-- ASSIGNMENT --
Please copy the lines below exactly, from the first one through the line showing "if (info != GrB_SUCCESS) GrB_free (&A)".

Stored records
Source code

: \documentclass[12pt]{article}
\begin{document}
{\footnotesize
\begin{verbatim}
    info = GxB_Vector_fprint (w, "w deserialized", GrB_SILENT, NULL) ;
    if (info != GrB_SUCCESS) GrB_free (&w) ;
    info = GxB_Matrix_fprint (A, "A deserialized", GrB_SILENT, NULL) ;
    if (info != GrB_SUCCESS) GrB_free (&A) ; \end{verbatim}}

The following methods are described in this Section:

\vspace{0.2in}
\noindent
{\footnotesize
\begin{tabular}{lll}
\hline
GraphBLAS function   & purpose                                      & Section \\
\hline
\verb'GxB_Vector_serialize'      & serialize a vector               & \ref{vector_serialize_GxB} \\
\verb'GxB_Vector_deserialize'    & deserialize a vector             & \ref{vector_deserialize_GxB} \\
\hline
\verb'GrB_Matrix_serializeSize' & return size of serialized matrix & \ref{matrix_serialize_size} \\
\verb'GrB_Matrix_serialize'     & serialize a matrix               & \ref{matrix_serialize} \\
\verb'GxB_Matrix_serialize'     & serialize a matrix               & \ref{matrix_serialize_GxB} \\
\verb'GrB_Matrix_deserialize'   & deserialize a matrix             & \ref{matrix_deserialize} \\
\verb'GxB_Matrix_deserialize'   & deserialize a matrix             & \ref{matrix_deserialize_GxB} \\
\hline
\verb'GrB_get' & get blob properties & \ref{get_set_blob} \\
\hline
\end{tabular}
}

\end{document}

-- RESPONSE TO THIS TASK --
Source code

: \documentclass[12pt]{article}
\begin{document}
{\footnotesize
\begin{verbatim}
    info = GxB_Vector_fprint (w, "w deserialized", GrB_SILENT, NULL) ;
    if (info != GrB_SUCCESS) GrB_free (&w) ;
    info = GxB_Matrix_fprint (A, "A deserialized", GrB_SILENT, NULL) ;
    if (info != GrB_SUCCESS) GrB_free (&A) ; \end{verbatim}}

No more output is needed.